Query for non-existent entries

  • Hi,

    I'd like to build a query that produces the missing entries in a scores per week table. Say that you have a table with the following structure:

    ID|Name|noWeek|Score

    1 John 1 2

    2 John 2 3

    3 John 3 1

    4 John 5 7

    ..................

    Let's say the maximum week number is 5 for all possible people in this table. What I'd like is a query that lists the missing entries. Sth like this:

    - John 4 -

    I've got the number of weeks (1-2...5) in a lookup table, if that helps. So I guess we're looking at some kind of CROSS JOIN, or cartesian product, or the like.

    Any ideas of how this could be done? Thanks,

  • Left join the scores table to the weeks table. If you mock up sample data scripts, folks will show you exactly how.

    “Write the query the simplest way. If through testing it becomes clear that the performance is inadequate, consider alternative query forms.” - Gail Shaw

    For fast, accurate and documented assistance in answering your questions, please read this article.
    Understanding and using APPLY, (I) and (II) Paul White
    Hidden RBAR: Triangular Joins / The "Numbers" or "Tally" Table: What it is and how it replaces a loop Jeff Moden

  • Hi Chris,

    Thanks for the advice... I tried a left join in the first place, but it didn't work.

    Here's my 2 tables:

    CREATE TABLE [dbo].[lkpWeeks](

    [ID] [numeric](18, 0) IDENTITY(1,1) NOT NULL,

    [WeekNo] [int] NOT NULL,

    [SortOrder] [numeric](18, 0) NULL,

    CONSTRAINT [PK_lkpWeeks] PRIMARY KEY CLUSTERED

    (

    [WeekNo] ASC

    )WITH (PAD_INDEX = OFF, STATISTICS_NORECOMPUTE = OFF, IGNORE_DUP_KEY = OFF, ALLOW_ROW_LOCKS = ON, ALLOW_PAGE_LOCKS = ON) ON [PRIMARY]

    ) ON [PRIMARY]

    CREATE TABLE [dbo].[tblPAScores](

    [ID] [int] IDENTITY(1,1) NOT NULL,

    [VolunteerID] [varchar](50) NOT NULL,

    [NoWeek] [int] NULL,

    [PA] [numeric](5, 2) NULL,

    CONSTRAINT [PK_tblPAScores] PRIMARY KEY CLUSTERED

    (

    [ID] ASC

    )WITH (PAD_INDEX = OFF, STATISTICS_NORECOMPUTE = OFF, IGNORE_DUP_KEY = OFF, ALLOW_ROW_LOCKS = ON, ALLOW_PAGE_LOCKS = ON) ON [PRIMARY]

    ) ON [PRIMARY]

    GO

    SET ANSI_PADDING OFF

    The weeks table stores values 1..5. The PAscores table stores the scores for different volunteers. I'd like to have the missing entries in tblPAscores; if volunteer John is missing week 4's score, the query would produce that, asa said above.

    Am I missing something? Thanks

  • a_ud (5/2/2013)


    <snipped>

    The weeks table stores values 1..5. The PAscores table stores the scores for different volunteers. I'd like to have the missing entries in tblPAscores; if volunteer John is missing week 4's score, the query would produce that, asa said above.

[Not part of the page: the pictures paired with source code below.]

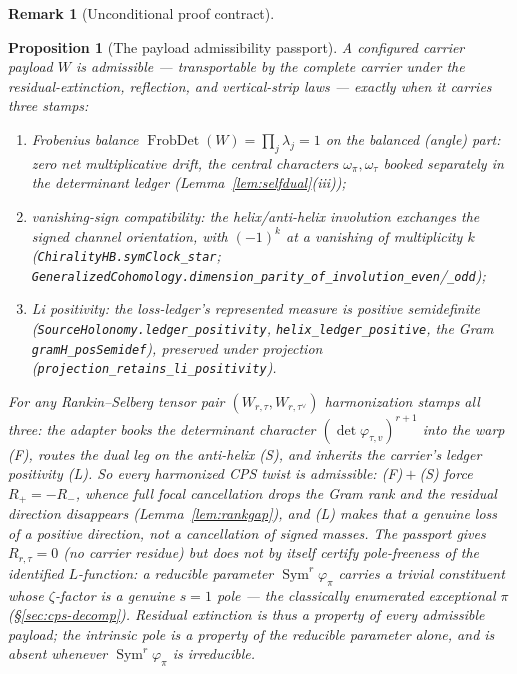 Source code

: \documentclass[11pt]{article}
\newtheorem{proposition}[theorem]{Proposition}
\theoremstyle{definition}
\newtheorem{remark}[theorem]{Remark}
\newcommand{\Sym}{\operatorname{Sym}}
\begin{document}
\begin{remark}[Unconditional proof contract]
\begin{enumerate}
\begin{proposition}[The payload admissibility passport]\label{prop:passport}
A configured carrier payload $W$ is \emph{admissible} --- transportable by the complete carrier
under the residual-extinction, reflection, and vertical-strip laws --- exactly when it carries three stamps:
\begin{enumerate}
\item[\textup{(F)}] \emph{Frobenius balance} $\operatorname{FrobDet}(W)=\prod_j\lambda_j=1$ on the balanced
(angle) part: zero net multiplicative drift, the central characters $\omega_\pi,\omega_\tau$ booked separately in
the determinant ledger (Lemma~\ref{lem:selfdual}(iii));
\item[\textup{(S)}] \emph{vanishing-sign compatibility}: the helix/anti-helix involution exchanges the signed
channel orientation, with $(-1)^k$ at a vanishing of multiplicity $k$ (\texttt{ChiralityHB.symClock\_star};
\texttt{GeneralizedCohomology.dimension\_parity\_of\_involution\_even}/\texttt{\_odd});
\item[\textup{(L)}] \emph{Li positivity}: the loss-ledger's represented measure is positive semidefinite
(\texttt{SourceHolonomy.ledger\_positivity}, \texttt{helix\_ledger\_positive}, the Gram
\texttt{gramH\_posSemidef}), preserved under projection (\texttt{projection\_retains\_li\_positivity}).
\end{enumerate}
For any Rankin--Selberg tensor pair $(W_{r,\tau},W_{r,\tau^\vee})$ harmonization stamps all three: the adapter
books the determinant character $(\det\varphi_{\tau,v})^{r+1}$ into the warp \textup{(F)}, routes the dual leg
on the anti-helix \textup{(S)}, and inherits the carrier's ledger positivity \textup{(L)}. So \emph{every}
harmonized CPS twist is admissible: \textup{(F)}${}+{}$\textup{(S)} force $R_+=-R_-$, whence full focal
cancellation drops the Gram rank and the residual direction disappears (Lemma~\ref{lem:rankgap}), and
\textup{(L)} makes that a genuine loss of a positive direction, not a cancellation of signed masses. The
passport gives $R_{r,\tau}=0$ (no carrier residue) but does \emph{not} by itself certify pole-freeness of the
identified $L$-function: a reducible parameter $\Sym^r\varphi_\pi$ carries a trivial constituent whose
$\zeta$-factor is a genuine $s=1$ pole --- the classically enumerated exceptional $\pi$ (\S\ref{sec:cps-decomp}).
Residual extinction is thus a property of \emph{every} admissible payload; the intrinsic pole is a property of
the reducible parameter alone, and is absent whenever $\Sym^r\varphi_\pi$ is irreducible.
\end{proposition}


\end{enumerate}
\end{remark}
\end{document}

    Am I missing something? Thanks

    You may find this easier if you have a People table holding the names of all people.

    Once you have a Weeks table, a People table, and a Scores table, express the result you want in plain language:

    "Person and Week where the Person does not have a Score for that Week."

    That helps make it clear that you want to start with People and Weeks and eliminate PersonID/Week combinations for which Scores exist.

    Two possibilities:

    SELECT p.PersonID, w.WeekNbr

    FROM People p

    CROSS APPLY Weeks w

    EXCEPT

    SELECT s.PersonID, s.WeekNbr

    FROM Scores s

    SELECT p.PersonID, w.WeekNbr

    FROM People p

    CROSS APPLY Weeks w

    WHERE NOT EXISTS (SELECT 1 FROM Scores s WHERE s.PersonID = p.PersonID AND s.WeekNbr = w.WeekNbr)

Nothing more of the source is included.